Wherever a line in the data holds the word "paper", pull that line out.

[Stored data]
····················

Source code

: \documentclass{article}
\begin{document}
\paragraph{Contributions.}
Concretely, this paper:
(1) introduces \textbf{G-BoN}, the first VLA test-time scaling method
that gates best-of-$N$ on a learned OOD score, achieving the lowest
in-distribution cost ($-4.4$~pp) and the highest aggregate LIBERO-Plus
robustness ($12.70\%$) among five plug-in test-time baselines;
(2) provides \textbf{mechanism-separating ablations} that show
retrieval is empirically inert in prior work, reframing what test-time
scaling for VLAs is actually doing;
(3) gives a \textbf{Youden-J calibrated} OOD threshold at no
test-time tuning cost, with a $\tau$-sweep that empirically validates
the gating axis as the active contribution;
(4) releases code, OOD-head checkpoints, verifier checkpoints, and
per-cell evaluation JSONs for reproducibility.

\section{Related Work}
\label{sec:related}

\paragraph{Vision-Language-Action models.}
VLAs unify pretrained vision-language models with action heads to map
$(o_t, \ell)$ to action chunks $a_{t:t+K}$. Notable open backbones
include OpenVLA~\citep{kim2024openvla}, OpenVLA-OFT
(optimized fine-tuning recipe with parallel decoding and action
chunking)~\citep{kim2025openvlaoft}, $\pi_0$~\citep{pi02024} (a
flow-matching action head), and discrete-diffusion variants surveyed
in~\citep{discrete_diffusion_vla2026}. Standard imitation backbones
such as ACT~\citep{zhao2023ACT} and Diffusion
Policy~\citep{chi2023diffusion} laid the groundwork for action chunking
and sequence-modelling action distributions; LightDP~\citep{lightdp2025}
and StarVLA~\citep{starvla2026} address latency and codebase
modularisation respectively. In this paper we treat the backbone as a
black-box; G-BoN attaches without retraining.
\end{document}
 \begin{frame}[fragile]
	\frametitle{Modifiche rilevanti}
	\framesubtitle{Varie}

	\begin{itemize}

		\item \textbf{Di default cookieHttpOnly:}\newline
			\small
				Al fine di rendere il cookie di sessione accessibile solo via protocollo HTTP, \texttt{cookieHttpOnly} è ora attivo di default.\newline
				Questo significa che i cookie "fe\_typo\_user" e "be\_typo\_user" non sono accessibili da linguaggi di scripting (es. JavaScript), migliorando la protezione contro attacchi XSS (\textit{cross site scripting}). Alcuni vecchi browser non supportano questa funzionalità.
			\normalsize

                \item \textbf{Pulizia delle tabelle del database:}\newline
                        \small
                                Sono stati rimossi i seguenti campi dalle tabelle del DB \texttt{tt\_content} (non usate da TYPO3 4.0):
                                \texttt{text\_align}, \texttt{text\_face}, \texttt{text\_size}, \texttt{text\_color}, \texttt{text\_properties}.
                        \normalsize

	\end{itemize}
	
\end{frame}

····················

Response box:
Concretely, this paper:
modularisation respectively. In this paper we treat the backbone as a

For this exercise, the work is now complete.